- **What is being asked**
Using the records below, filter out every line that lacks "caption" and copy the rest.
[[ Material provided open ]]
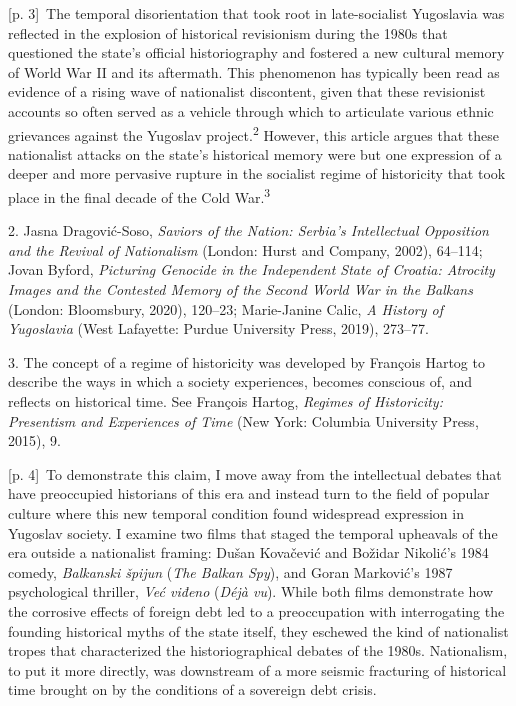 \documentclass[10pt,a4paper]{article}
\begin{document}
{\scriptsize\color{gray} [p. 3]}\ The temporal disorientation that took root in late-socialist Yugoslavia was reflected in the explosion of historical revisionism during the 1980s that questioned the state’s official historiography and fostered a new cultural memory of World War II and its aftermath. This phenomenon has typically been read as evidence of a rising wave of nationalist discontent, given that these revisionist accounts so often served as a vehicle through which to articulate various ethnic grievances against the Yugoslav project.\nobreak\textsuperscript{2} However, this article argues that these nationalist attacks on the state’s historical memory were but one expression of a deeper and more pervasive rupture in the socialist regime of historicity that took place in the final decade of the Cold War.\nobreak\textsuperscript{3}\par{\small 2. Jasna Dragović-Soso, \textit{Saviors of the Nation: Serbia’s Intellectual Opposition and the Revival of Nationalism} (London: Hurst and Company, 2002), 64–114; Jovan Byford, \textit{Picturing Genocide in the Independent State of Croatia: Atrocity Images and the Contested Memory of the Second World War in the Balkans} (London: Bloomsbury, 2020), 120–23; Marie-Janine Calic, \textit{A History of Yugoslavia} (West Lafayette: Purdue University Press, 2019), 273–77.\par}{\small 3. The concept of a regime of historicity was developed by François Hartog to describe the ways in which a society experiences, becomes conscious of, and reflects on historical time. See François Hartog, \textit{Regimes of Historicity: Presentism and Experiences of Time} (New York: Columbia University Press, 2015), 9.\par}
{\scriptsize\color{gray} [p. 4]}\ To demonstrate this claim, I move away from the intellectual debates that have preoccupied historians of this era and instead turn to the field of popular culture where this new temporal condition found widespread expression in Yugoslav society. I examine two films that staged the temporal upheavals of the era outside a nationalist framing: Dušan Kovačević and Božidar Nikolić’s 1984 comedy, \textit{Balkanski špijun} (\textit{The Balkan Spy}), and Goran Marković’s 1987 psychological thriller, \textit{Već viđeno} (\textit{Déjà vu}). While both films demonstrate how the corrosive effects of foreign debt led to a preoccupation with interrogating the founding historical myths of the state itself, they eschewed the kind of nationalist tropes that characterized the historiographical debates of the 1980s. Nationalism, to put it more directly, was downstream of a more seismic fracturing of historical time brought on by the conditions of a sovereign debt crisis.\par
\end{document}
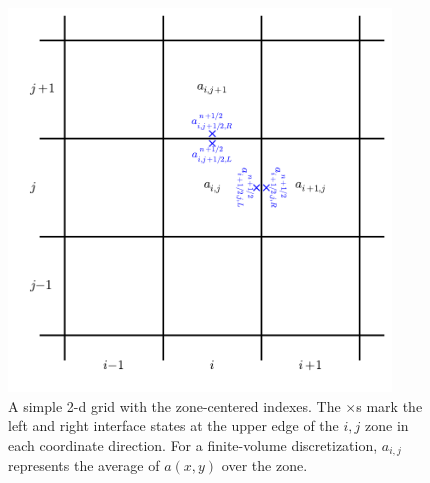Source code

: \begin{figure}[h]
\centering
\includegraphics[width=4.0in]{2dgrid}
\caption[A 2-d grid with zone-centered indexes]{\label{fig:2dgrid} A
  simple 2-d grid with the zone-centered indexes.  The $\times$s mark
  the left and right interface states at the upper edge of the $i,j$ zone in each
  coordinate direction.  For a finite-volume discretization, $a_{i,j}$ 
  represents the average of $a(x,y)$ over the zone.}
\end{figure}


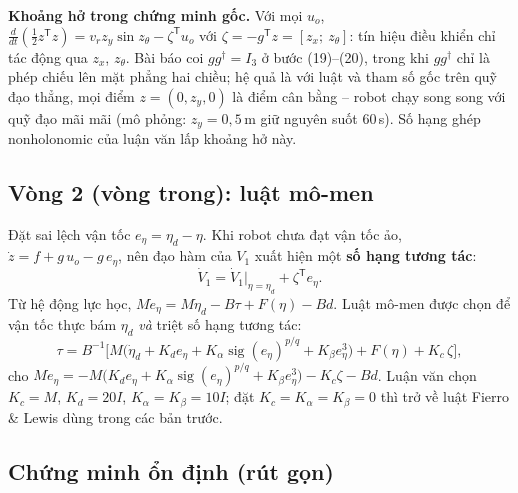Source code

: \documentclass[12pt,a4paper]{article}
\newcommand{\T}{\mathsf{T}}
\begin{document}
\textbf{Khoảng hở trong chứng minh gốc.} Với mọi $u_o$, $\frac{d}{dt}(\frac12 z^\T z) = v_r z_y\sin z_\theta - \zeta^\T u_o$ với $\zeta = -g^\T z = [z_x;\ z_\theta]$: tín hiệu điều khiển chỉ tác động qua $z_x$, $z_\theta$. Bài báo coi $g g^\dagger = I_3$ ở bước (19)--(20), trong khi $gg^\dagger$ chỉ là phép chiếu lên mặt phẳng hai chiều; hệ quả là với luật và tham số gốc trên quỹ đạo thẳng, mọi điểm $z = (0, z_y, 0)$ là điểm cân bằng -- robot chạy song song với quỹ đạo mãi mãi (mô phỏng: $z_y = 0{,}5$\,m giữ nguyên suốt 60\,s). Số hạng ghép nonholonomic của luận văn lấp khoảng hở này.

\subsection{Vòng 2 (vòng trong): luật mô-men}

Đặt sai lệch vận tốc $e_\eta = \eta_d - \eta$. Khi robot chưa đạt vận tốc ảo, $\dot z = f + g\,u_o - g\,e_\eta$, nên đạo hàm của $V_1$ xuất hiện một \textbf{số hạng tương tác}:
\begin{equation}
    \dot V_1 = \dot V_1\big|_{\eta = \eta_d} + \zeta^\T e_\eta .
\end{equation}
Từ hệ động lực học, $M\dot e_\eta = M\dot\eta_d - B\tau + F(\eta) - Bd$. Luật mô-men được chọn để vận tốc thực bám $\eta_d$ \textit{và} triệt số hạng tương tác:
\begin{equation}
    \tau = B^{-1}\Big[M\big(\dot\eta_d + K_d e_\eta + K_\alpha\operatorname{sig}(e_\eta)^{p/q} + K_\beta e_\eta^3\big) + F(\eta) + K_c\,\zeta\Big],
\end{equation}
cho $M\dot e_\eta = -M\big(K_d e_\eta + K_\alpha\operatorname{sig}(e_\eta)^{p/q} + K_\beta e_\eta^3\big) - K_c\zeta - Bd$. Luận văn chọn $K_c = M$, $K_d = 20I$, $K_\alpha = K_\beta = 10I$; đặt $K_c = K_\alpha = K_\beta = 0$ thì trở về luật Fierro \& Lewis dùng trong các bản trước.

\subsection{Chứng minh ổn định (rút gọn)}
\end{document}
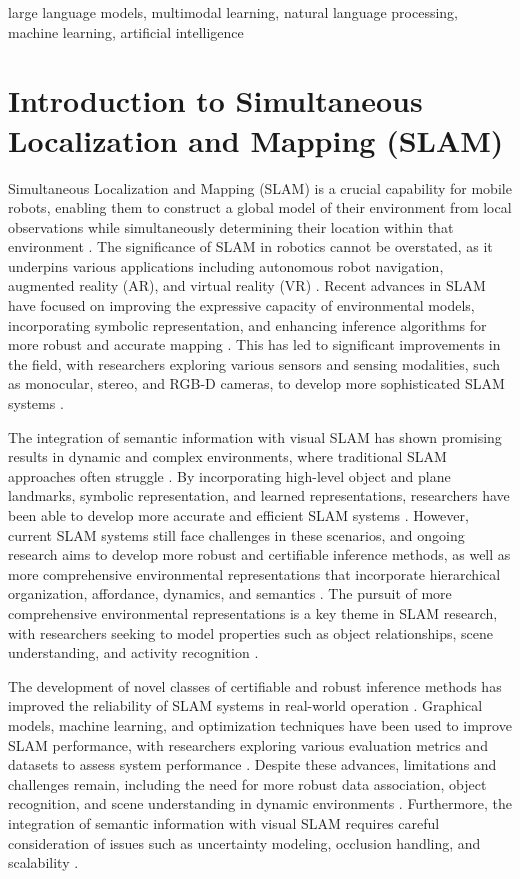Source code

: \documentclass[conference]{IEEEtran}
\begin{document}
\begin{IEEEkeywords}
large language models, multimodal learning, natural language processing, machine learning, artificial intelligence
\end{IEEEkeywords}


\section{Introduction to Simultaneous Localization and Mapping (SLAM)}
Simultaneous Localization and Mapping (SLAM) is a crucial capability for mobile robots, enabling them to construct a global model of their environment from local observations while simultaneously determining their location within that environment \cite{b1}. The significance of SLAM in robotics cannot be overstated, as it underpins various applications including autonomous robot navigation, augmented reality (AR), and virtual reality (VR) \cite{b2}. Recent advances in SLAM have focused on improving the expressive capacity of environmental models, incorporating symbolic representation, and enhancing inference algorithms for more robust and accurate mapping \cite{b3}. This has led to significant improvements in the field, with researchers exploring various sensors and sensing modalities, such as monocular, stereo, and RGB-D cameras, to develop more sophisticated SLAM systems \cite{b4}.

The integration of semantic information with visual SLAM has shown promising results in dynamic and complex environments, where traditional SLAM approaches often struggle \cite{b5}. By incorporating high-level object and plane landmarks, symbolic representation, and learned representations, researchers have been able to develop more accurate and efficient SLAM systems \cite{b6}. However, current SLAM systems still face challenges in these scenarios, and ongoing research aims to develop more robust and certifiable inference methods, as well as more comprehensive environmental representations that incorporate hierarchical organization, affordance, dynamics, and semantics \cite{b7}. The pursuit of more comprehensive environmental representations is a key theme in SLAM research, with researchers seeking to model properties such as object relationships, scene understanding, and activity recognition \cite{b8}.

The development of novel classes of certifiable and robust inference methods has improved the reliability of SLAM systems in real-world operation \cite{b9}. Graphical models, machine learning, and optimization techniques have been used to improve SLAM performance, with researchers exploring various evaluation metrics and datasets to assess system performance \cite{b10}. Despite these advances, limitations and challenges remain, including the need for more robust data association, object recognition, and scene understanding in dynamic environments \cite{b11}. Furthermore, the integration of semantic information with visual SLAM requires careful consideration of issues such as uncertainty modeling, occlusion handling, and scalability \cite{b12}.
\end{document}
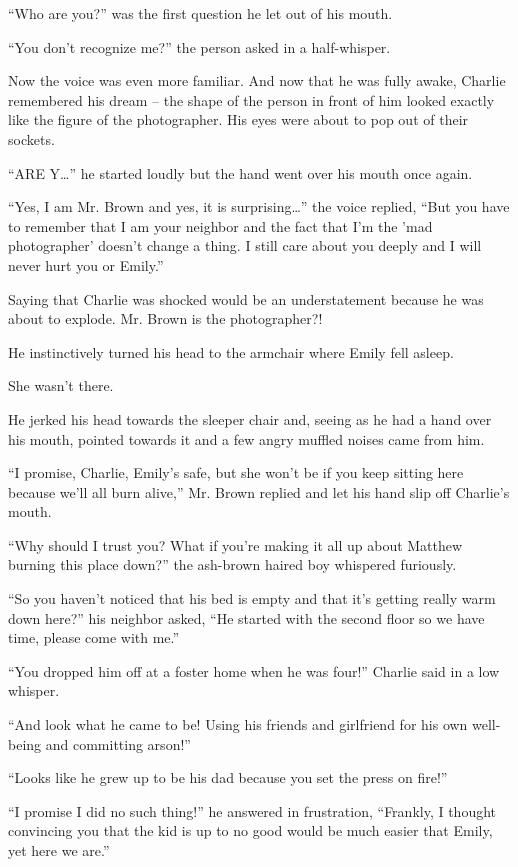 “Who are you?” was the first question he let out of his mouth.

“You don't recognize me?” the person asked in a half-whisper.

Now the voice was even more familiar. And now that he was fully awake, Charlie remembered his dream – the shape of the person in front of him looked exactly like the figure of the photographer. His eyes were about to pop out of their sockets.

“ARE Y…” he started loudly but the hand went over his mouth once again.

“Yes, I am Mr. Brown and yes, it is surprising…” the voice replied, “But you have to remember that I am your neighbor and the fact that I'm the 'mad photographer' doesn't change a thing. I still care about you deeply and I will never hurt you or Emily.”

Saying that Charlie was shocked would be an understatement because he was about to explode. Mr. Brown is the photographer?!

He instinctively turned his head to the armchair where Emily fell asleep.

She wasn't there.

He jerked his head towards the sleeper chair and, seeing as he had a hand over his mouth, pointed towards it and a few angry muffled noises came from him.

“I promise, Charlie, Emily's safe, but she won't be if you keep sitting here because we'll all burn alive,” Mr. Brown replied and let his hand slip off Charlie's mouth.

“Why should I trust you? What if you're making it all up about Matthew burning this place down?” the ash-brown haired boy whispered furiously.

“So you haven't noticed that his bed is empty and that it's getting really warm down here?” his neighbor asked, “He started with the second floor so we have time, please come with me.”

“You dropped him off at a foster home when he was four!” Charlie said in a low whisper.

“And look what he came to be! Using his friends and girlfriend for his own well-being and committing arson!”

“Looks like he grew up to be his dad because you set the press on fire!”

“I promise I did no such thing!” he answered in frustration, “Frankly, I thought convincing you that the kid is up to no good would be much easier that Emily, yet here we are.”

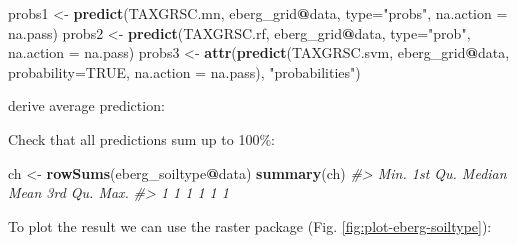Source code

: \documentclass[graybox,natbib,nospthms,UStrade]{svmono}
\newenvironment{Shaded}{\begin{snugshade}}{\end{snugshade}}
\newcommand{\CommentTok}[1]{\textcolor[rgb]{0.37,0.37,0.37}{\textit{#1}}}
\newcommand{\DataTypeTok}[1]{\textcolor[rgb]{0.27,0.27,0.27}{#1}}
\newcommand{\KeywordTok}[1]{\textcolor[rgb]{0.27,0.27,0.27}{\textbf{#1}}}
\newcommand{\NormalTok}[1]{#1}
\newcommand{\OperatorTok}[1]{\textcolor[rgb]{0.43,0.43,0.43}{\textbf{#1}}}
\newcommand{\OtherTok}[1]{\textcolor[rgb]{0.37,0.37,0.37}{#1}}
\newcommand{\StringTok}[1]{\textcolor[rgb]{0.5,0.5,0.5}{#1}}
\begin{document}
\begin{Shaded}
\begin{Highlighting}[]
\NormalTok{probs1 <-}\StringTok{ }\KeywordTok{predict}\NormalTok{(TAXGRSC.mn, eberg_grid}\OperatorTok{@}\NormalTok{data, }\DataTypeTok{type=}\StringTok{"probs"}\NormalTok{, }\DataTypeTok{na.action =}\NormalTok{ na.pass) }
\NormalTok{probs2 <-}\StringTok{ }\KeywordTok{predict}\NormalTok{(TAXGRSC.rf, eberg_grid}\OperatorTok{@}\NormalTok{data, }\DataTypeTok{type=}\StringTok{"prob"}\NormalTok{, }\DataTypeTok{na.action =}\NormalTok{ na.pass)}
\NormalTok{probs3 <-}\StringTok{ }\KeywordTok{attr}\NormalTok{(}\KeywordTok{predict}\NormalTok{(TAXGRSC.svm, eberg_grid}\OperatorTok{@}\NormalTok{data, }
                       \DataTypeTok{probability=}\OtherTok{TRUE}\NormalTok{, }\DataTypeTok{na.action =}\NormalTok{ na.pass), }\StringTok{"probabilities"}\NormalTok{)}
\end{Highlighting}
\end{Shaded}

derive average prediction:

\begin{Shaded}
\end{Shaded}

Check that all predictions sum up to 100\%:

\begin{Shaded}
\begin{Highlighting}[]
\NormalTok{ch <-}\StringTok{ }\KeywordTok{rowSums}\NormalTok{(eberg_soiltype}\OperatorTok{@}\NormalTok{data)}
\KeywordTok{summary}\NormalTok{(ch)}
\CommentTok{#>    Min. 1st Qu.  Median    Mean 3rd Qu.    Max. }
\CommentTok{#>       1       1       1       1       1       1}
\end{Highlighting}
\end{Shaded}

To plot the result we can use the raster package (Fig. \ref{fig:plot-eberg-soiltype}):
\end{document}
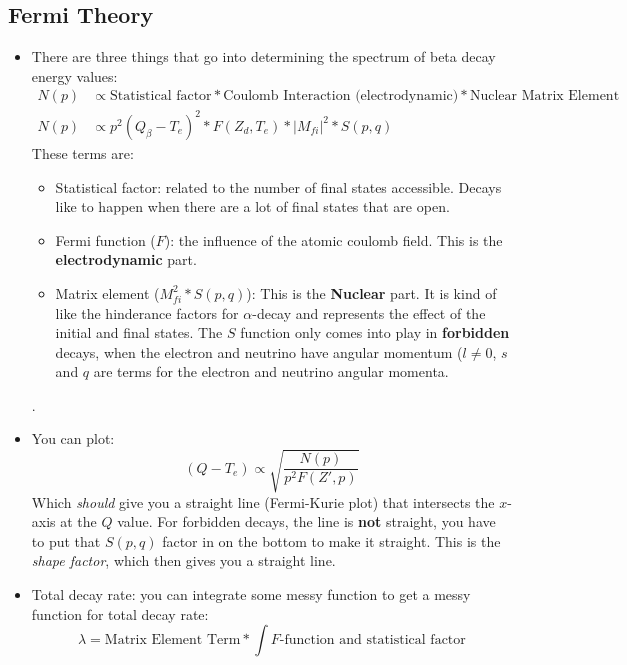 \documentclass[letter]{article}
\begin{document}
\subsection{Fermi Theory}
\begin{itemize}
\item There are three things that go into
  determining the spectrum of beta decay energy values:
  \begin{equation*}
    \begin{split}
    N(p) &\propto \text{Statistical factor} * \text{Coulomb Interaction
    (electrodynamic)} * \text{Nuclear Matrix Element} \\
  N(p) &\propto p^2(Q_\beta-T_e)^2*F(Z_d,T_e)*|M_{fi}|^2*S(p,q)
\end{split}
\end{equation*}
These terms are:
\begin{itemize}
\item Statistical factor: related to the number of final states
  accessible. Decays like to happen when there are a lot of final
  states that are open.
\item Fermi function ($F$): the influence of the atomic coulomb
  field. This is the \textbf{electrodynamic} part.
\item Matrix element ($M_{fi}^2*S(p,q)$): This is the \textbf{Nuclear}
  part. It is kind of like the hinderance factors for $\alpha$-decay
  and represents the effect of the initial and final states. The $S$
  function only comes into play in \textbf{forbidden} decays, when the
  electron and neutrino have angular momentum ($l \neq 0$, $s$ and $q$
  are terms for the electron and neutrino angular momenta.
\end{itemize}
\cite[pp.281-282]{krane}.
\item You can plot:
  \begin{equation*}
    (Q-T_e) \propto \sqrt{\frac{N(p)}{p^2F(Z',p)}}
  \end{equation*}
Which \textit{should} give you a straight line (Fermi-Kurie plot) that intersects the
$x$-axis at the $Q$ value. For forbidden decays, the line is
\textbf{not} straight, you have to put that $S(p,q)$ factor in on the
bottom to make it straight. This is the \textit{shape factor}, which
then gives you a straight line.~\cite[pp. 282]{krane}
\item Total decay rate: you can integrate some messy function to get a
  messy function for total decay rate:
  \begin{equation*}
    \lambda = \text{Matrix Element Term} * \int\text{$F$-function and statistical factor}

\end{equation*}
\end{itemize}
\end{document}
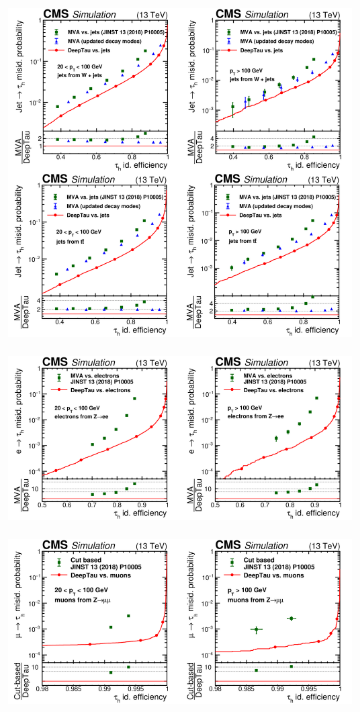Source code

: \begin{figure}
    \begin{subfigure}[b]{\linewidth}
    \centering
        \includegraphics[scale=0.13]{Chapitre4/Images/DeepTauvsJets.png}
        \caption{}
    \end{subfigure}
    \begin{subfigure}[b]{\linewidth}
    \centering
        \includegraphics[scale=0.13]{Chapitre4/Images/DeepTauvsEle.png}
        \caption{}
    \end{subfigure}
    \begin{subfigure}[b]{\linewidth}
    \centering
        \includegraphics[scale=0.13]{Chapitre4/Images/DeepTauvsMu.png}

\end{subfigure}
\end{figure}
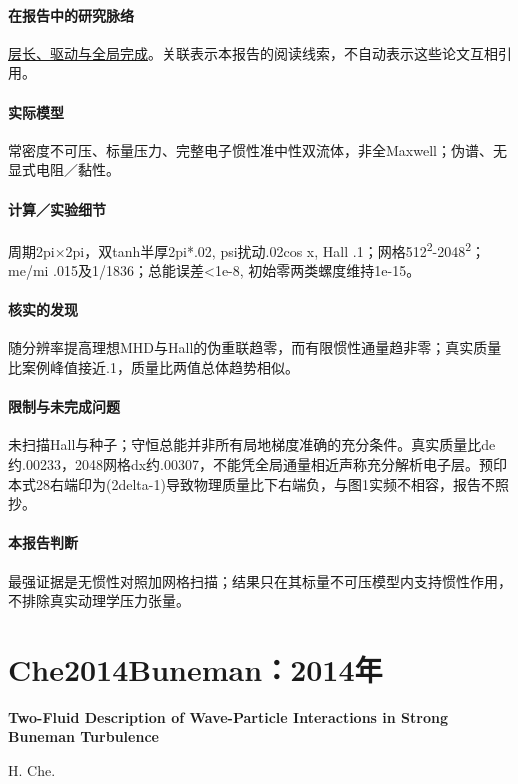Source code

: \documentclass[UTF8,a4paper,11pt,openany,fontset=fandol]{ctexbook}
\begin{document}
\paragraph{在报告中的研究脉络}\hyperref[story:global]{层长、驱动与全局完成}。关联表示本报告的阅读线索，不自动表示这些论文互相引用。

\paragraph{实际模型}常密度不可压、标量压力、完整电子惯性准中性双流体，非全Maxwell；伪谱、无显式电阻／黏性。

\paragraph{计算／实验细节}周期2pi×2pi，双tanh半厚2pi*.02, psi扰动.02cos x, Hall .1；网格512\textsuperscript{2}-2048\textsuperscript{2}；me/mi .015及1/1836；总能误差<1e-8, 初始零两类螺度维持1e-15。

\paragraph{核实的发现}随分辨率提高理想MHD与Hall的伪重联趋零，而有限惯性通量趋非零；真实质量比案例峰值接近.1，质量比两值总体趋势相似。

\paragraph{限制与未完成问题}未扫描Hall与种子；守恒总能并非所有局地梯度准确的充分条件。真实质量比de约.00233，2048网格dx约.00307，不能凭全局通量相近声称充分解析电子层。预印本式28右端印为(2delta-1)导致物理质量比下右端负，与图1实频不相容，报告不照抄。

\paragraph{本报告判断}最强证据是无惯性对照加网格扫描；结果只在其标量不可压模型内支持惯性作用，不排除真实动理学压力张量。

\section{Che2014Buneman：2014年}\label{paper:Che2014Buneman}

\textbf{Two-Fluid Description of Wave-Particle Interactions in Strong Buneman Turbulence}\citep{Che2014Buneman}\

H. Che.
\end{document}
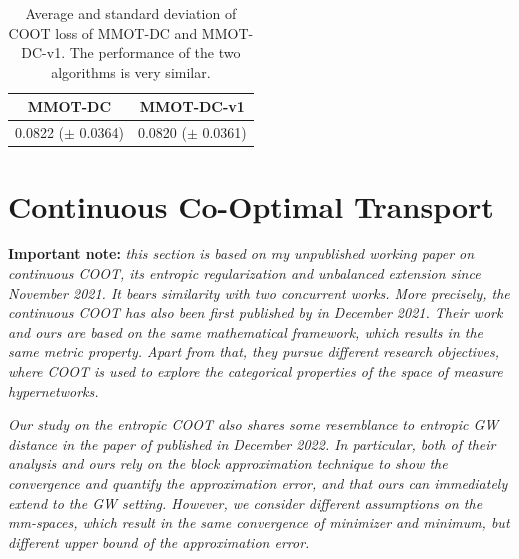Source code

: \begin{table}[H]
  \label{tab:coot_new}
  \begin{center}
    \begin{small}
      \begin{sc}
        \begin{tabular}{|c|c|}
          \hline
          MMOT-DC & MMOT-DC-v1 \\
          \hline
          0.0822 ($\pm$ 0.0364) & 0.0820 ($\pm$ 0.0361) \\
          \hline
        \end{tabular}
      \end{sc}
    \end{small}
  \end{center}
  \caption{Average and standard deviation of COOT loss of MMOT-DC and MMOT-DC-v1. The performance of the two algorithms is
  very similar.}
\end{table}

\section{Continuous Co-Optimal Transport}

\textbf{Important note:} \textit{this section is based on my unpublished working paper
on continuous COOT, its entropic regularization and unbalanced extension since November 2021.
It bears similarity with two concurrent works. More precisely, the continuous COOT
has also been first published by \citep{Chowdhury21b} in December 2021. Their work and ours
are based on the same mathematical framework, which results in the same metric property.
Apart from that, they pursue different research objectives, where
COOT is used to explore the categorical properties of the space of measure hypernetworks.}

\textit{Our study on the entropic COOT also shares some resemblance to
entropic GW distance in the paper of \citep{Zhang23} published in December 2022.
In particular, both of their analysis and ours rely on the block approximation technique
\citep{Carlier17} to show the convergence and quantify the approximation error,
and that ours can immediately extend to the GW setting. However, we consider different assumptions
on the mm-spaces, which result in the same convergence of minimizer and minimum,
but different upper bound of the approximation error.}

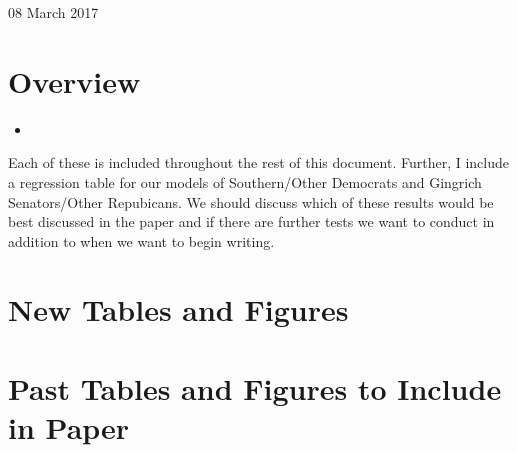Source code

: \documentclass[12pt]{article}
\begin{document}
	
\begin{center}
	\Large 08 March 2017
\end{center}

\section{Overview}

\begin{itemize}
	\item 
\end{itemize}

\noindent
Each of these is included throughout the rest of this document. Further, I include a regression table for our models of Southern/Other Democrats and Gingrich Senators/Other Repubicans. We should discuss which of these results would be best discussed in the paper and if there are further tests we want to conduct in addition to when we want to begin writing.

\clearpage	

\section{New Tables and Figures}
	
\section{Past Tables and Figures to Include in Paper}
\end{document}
[[ Material provided closed ]]
- **Written response**
\caption[A 2-d grid with zone-centered indexes]{\label{fig:2dgrid} A
        \caption{}
        \caption{}
  \caption{Average and standard deviation of COOT loss of MMOT-DC and MMOT-DC-v1. The performance of the two algorithms is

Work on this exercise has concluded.